- Also known as: Forever Lesbians
- Origin: Philadelphia, Pennsylvania, U.S.
- Genres: Indie rock
- Years active: 2014–2024
- Labels: Lucky Number, Arista Records
- Members: Sachi DiSerafino; Arthur Shea; Blaise O'Brien; Kieran Ferris; Zachary Tyndall; Will Butera;

= Joy Again =

American indie rock band

Joy Again was an American indie rock band from Philadelphia, Pennsylvania. Founded in 2014, the band consisted of singer and guitarists Sachi DiSerafino and Arthur Shea, keyboardists Blaise O'Brien and Zachary Tyndall, bassist Kieran Ferris, and drummer Will Butera.

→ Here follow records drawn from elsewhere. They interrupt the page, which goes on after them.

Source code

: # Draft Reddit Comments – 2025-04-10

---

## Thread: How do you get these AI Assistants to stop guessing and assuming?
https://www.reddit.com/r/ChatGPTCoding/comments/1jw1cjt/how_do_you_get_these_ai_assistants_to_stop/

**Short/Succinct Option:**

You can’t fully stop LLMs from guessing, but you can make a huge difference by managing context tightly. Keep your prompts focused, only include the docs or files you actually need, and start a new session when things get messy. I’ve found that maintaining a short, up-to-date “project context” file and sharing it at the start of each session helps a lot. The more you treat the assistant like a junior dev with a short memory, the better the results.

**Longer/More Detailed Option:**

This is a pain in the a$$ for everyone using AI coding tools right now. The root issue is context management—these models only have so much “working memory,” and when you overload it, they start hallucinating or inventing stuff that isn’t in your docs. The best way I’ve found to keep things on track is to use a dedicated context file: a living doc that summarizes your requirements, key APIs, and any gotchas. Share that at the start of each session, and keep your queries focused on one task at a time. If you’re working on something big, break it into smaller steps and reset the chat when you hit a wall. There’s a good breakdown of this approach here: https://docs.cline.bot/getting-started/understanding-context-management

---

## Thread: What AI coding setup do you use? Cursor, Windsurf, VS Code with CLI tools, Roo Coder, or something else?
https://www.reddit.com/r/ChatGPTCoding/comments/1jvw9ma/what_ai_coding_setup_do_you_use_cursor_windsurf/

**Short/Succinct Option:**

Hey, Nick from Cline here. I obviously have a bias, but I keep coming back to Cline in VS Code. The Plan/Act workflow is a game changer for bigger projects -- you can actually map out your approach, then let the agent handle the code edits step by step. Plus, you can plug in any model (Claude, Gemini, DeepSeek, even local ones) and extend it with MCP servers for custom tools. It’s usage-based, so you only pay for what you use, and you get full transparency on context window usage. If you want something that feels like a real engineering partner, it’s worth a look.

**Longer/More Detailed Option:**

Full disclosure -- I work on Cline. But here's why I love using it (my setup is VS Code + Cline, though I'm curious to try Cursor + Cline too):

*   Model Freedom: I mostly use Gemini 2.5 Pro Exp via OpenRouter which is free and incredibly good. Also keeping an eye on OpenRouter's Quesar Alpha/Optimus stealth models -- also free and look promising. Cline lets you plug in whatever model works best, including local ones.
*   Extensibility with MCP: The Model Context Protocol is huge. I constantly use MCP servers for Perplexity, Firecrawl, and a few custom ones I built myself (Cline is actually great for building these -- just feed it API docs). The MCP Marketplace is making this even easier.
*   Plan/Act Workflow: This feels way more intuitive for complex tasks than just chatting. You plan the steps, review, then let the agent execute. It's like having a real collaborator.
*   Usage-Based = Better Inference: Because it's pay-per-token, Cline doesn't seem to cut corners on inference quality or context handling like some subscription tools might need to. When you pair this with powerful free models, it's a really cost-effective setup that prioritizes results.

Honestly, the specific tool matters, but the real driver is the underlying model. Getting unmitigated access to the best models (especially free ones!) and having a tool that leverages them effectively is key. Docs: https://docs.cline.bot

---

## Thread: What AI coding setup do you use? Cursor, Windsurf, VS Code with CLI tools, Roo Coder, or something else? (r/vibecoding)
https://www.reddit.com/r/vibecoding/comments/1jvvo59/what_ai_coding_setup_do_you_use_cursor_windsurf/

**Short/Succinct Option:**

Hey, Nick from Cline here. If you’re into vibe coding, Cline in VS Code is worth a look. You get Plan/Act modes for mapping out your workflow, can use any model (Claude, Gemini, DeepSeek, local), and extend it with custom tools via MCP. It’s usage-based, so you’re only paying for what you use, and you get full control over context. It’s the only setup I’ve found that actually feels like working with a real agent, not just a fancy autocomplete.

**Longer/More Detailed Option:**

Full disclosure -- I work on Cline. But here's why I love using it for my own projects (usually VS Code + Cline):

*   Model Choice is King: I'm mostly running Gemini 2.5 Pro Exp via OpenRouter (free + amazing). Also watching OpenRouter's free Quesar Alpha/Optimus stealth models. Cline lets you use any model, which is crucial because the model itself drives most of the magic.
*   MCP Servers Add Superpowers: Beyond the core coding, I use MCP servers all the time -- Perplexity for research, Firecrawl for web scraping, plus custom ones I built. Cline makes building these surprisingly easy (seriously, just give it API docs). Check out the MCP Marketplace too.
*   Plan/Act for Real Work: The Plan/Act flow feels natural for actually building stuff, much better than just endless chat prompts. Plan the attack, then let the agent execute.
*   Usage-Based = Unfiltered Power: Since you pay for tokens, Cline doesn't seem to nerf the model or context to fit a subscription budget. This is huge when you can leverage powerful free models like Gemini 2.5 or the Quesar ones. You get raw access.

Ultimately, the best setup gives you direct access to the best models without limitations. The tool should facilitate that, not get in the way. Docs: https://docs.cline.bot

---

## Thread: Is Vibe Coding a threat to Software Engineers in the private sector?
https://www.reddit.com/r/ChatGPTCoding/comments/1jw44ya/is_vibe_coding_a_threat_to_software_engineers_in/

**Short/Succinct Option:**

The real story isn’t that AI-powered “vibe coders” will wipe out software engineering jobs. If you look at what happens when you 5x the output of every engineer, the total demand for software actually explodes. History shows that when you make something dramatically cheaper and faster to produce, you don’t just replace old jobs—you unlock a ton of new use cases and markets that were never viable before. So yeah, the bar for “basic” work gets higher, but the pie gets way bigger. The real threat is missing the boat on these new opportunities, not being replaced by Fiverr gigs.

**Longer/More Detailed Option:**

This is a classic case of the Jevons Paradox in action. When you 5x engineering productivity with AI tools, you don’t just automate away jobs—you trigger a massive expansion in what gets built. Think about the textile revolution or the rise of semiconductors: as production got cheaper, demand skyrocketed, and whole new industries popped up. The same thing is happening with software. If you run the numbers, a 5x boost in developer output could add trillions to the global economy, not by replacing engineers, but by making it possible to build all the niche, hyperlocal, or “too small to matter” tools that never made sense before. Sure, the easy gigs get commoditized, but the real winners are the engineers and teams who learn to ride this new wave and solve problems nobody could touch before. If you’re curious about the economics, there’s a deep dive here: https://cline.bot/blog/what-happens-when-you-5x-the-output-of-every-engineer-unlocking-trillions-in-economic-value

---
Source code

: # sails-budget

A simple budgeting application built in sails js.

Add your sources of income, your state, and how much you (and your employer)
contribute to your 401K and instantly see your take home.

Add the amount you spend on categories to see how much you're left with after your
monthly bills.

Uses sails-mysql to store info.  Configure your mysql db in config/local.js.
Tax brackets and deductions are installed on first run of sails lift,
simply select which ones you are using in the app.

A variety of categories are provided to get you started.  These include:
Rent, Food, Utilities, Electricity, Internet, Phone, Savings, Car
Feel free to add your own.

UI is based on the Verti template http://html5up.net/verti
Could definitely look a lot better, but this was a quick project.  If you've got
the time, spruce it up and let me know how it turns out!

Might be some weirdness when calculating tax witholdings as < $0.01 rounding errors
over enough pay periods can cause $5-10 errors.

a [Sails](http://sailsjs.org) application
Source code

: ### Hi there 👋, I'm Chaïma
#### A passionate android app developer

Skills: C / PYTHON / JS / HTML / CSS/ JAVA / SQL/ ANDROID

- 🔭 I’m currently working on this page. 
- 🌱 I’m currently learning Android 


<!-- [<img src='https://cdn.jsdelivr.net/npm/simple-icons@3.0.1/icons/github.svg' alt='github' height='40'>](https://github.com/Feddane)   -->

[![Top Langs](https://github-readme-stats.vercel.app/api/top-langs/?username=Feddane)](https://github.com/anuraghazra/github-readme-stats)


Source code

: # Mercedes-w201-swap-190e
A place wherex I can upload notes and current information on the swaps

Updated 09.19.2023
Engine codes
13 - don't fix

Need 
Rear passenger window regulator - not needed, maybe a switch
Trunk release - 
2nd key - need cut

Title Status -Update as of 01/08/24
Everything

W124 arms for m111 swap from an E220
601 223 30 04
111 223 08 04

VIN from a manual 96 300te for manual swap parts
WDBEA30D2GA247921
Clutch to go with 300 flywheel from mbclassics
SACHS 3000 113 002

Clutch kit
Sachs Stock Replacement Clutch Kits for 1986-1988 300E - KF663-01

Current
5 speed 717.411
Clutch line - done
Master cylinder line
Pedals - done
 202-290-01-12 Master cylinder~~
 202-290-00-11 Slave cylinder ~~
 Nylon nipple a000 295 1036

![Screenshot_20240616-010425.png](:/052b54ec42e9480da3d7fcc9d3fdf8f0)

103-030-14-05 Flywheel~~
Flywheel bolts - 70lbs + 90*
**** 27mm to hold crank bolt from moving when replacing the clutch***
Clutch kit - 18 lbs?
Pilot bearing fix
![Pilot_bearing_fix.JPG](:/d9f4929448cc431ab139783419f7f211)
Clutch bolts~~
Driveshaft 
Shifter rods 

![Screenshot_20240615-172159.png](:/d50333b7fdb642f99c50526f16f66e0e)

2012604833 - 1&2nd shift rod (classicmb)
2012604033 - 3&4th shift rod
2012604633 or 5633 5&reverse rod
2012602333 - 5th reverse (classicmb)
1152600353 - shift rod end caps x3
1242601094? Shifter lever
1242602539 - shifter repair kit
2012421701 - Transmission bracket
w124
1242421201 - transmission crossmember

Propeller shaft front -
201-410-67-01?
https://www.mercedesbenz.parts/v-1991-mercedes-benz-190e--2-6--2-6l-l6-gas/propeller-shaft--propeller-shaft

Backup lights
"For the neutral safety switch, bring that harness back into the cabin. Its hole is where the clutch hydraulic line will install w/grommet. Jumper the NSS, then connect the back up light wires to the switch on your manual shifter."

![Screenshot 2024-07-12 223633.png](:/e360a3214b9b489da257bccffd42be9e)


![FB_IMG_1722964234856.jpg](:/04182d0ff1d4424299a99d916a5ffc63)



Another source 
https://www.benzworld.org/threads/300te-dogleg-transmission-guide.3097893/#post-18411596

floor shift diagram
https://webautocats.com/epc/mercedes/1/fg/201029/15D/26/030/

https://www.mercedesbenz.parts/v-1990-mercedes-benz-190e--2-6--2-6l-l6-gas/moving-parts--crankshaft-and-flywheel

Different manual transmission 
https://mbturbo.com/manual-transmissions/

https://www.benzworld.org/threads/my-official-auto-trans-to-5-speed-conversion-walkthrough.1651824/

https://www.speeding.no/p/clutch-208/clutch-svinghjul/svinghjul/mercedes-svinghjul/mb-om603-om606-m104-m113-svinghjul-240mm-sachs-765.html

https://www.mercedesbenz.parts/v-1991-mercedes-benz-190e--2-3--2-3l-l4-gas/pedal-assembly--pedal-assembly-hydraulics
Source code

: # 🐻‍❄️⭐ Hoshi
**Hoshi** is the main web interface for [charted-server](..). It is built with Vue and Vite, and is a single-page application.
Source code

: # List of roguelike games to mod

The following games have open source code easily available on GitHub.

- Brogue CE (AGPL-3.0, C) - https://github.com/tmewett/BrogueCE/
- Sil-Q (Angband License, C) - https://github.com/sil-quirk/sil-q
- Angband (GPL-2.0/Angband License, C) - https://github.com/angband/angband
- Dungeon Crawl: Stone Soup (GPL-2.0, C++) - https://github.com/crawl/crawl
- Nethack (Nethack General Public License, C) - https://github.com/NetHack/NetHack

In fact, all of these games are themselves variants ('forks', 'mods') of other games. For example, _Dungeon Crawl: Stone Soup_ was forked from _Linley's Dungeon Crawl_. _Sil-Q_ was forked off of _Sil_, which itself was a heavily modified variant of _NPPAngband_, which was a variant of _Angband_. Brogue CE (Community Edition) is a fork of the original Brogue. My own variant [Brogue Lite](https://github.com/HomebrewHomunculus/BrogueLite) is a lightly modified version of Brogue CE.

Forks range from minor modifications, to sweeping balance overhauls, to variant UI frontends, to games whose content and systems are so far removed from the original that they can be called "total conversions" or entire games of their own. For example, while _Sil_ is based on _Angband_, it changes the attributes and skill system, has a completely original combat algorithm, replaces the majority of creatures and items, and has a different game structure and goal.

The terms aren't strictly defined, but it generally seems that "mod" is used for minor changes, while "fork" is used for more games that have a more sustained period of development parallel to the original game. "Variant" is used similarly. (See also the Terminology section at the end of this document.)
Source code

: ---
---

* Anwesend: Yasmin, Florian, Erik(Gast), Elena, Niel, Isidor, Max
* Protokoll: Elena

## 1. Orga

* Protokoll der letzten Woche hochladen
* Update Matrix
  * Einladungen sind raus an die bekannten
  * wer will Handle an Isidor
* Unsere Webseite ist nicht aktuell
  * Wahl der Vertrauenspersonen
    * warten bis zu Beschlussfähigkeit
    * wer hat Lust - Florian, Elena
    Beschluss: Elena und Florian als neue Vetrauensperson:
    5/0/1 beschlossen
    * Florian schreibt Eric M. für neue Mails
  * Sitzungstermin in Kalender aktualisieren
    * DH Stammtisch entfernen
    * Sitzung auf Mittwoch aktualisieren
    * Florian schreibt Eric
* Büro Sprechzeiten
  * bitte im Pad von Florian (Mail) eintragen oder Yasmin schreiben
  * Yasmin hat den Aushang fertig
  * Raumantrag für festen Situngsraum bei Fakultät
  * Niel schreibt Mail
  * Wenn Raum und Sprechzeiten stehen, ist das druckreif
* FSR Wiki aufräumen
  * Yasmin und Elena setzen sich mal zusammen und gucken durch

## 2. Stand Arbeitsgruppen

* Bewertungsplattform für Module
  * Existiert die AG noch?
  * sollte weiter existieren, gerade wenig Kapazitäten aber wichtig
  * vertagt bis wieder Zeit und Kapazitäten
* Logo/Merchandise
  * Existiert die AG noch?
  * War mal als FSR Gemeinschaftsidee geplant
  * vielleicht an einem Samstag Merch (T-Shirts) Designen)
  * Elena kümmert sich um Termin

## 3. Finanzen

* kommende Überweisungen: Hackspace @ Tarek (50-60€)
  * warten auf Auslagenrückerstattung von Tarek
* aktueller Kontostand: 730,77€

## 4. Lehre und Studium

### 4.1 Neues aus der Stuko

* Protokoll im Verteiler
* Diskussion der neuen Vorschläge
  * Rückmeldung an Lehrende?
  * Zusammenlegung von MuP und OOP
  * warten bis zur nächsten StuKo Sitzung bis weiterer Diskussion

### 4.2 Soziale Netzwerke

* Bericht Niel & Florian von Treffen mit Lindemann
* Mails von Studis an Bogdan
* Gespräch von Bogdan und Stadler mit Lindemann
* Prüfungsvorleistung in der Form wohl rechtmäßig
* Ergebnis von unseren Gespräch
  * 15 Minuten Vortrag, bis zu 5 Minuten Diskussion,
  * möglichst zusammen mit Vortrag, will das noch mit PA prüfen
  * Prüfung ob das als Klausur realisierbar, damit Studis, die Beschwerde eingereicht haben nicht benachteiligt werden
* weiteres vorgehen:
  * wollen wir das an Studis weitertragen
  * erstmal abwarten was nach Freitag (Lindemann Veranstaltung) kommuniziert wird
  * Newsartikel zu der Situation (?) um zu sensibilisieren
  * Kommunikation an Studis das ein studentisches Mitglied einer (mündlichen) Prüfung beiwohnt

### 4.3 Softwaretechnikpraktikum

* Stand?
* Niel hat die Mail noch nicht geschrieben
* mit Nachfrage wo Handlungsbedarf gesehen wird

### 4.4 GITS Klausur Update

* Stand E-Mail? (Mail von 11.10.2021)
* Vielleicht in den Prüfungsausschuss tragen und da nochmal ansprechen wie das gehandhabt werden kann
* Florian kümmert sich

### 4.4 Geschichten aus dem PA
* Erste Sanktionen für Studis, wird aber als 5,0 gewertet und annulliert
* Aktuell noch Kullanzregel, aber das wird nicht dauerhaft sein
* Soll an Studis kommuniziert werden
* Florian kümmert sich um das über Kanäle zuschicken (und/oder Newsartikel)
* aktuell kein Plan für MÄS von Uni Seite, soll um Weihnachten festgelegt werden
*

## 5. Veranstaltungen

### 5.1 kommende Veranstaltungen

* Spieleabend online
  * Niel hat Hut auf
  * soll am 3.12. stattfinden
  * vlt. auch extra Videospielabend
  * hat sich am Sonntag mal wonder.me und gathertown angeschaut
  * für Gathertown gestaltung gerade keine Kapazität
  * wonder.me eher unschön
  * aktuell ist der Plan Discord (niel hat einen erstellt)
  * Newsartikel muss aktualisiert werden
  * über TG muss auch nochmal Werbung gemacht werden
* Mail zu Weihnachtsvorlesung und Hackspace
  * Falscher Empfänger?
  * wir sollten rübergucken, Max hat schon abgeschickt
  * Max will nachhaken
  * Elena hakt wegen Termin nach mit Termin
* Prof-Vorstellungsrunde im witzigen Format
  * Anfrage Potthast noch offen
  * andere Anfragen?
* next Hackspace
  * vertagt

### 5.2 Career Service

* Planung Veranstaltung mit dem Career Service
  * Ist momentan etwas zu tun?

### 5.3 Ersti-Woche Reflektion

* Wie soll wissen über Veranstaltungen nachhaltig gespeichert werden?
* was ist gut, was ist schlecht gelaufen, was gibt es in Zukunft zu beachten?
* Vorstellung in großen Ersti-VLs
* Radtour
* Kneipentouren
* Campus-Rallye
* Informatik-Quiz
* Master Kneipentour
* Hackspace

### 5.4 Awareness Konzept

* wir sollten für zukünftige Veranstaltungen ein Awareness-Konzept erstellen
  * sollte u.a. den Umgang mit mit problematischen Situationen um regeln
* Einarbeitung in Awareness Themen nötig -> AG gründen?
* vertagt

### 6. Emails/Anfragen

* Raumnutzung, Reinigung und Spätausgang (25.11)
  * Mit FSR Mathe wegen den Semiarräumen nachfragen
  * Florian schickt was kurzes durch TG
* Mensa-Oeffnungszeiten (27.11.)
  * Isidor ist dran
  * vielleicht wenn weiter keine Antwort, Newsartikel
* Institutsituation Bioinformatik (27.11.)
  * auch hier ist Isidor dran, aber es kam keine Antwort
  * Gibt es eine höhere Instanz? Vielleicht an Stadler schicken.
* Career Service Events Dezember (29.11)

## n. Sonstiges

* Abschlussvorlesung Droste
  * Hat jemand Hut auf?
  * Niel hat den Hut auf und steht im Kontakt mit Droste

The group was originally managed by Shamir and signed to Lucky Number Records, but are now signed to Arista Records.

The band's first release as Joy Again was a self-titled EP in 2017. Previously in 2014, they had released two EPs Sherry and Love, Respect and Wisdom under the name Forever Lesbians. These were published on Bandcamp and as cassettes by Third Floor Tapes. The tracks were later released as a compilation album in 2022 titled Forever. In 2019, the band released their second EP as Joy Again titled Piano. The band opened for Snail Mail on a portion of their 2022 tour.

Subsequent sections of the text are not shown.